At Mac’s, however, customer pushback caused the restaurant group to remove the kitchen tip line. Part of that was the inability to appropriately customize how the tip line printed on the receipt due to the point of sale system, though Skipper believes the different customer base at SouthBound also makes a difference.
“It’s a more millennial-focused guest at the SouthBound concept, and I think they get it and they understand it,” Skipper says. “I think Mac’s has such a long established guest base that maybe they’re just a little older demographic in some cases, not always, but for whatever reason, it just seemed to work at SouthBound better.”
Though they took the tipping line off the check, Skipper says they’re considering adding a line to buy the kitchen a round of beers, which would be paid out instead. The move is one of many the restaurant group has made to retain staff during the pandemic.

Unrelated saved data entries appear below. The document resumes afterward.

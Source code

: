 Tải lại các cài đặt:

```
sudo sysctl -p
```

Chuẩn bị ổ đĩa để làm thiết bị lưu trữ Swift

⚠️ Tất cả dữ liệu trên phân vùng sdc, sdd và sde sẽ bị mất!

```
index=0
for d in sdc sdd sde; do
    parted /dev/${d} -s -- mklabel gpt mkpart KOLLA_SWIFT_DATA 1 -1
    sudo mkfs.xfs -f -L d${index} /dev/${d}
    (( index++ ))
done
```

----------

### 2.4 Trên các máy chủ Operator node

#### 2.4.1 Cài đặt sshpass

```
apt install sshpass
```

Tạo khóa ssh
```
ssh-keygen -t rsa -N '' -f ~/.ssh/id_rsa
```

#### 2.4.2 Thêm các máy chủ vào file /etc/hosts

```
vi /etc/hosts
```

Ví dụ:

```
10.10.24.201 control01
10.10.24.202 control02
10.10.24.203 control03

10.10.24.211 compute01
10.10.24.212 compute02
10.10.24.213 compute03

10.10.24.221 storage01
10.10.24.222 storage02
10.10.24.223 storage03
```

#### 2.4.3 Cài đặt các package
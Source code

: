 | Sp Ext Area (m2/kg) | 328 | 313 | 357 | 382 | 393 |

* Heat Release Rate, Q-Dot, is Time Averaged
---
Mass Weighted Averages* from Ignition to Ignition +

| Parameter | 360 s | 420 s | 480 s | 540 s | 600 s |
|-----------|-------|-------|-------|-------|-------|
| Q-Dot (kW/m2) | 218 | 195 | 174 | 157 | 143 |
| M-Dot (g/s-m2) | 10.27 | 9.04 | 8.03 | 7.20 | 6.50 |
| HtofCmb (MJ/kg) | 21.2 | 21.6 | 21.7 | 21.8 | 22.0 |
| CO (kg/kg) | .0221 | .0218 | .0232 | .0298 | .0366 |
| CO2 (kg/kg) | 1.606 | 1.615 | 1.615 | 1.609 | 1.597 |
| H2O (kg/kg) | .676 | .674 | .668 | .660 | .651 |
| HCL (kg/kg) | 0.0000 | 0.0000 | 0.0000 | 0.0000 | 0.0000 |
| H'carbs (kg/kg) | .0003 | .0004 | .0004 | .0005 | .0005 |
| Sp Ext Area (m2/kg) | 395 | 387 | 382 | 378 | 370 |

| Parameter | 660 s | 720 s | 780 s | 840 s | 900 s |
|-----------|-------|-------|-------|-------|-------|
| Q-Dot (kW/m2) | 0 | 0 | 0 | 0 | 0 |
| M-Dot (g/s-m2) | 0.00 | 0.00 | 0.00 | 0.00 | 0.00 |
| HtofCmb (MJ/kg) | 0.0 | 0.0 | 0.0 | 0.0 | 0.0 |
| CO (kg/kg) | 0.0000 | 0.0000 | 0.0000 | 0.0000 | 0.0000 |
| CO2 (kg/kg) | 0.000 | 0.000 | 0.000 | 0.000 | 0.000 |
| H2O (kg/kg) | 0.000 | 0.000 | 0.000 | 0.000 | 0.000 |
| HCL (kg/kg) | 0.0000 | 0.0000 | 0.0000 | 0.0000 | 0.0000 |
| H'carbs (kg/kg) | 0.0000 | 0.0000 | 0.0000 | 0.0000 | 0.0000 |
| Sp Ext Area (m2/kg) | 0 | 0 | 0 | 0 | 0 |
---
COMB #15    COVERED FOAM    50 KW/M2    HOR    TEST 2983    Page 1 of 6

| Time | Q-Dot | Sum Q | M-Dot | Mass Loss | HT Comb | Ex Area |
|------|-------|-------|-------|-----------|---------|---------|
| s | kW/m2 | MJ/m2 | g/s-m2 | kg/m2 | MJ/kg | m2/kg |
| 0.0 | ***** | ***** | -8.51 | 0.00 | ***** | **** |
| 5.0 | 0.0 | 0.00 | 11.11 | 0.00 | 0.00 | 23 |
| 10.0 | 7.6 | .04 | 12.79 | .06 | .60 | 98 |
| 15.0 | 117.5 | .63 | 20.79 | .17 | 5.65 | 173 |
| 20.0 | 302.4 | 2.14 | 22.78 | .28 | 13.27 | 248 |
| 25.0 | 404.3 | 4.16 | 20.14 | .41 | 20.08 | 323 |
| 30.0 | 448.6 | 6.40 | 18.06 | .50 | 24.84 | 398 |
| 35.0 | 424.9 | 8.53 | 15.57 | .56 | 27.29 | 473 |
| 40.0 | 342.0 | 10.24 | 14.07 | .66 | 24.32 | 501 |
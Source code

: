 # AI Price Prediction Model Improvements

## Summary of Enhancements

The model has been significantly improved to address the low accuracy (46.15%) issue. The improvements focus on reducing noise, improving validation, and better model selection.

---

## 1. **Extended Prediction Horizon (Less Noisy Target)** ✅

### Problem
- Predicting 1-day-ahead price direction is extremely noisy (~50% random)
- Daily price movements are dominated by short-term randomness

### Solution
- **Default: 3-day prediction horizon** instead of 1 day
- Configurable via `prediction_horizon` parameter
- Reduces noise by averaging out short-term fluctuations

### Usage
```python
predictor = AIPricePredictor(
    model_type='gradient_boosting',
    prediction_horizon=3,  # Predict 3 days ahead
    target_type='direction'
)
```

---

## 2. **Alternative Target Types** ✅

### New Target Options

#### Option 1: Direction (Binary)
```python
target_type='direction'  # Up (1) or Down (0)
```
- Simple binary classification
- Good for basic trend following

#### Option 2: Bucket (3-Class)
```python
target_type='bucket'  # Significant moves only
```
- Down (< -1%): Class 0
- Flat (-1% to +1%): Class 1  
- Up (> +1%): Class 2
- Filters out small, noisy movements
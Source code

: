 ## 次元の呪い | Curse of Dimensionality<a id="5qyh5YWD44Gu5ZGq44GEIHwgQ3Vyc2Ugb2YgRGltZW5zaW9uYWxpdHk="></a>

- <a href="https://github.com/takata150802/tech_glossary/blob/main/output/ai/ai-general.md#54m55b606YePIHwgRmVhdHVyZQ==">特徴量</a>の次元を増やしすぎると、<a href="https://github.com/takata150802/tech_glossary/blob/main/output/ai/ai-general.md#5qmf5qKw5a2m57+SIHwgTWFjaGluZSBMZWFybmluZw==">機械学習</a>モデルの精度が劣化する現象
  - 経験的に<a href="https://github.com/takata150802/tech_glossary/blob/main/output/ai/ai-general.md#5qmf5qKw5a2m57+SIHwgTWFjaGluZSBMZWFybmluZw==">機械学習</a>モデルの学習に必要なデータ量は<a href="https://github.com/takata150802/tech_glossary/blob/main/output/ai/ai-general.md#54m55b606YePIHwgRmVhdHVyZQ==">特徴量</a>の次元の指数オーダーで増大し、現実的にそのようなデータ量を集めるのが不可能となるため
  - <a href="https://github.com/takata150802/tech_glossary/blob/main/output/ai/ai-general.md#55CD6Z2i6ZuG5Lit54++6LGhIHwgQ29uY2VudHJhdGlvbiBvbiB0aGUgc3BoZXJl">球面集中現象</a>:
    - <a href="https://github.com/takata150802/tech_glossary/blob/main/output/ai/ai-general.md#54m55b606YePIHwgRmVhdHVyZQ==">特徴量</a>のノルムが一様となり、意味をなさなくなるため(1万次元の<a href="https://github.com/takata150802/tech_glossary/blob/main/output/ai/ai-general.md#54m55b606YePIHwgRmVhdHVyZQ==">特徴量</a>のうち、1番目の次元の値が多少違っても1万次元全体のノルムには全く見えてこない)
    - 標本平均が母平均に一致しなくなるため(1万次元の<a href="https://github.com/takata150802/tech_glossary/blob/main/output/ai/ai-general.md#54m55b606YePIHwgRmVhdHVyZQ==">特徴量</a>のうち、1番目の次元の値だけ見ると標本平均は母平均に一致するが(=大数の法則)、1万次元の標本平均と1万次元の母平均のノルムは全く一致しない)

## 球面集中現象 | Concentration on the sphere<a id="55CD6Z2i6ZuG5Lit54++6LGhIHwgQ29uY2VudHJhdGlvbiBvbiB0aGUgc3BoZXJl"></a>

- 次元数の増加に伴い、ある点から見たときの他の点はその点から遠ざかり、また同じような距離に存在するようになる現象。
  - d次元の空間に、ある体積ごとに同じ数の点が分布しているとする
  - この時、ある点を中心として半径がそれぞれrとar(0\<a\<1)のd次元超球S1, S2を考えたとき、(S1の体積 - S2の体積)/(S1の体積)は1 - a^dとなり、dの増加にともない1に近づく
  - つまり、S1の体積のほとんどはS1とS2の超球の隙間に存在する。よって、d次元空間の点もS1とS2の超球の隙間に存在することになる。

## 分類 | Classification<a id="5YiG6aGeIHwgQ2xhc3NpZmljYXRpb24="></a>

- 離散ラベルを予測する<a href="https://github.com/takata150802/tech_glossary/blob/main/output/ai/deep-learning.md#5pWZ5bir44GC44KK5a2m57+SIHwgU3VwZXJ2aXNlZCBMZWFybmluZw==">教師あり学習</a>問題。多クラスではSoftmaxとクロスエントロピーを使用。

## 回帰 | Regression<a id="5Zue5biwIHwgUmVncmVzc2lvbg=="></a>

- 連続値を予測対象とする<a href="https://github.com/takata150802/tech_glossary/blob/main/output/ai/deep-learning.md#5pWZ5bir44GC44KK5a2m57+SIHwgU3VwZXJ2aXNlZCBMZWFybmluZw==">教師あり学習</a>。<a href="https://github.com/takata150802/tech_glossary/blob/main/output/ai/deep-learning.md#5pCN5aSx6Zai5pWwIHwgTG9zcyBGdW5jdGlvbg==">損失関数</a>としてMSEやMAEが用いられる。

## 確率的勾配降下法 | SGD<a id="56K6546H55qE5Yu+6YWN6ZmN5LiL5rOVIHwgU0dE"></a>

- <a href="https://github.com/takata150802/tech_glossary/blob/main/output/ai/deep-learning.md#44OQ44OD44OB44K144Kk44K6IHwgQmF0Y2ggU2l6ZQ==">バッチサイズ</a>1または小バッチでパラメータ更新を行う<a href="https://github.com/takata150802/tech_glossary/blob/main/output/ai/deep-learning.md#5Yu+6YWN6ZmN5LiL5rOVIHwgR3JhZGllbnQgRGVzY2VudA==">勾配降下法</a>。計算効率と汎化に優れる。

“”All we’re trying to do is just figure out a way to attract the best talent and keep them,” Skipper says. “This is part of a bigger package. We’ve reduced the amount of hours needed to qualify for health insurance in our organization and vacation for full-time employees. We provide a family meal every day, free of charge to our employees. In the summer, I was sending ice cream trucks to the stores on Saturday afternoon and just saying, ‘Hey, get what you want on us.’ But there’s a bigger shift happening here that’s going to change forever, and it’s not just about pay. It’s about: What are the benefits and how do you treat your employees? And that’s really what we’re focused on.”
To that end, Whalen or Church & Union hopes other businesses see the success of his restaurant group’s program and consider a tip the kitchen line at their own restaurants to provide better wages for employees.
“It really has made a huge difference for us, and the comparative cost is very low all things considered, and it’s made a tangible difference in the lives of the people that work for us.”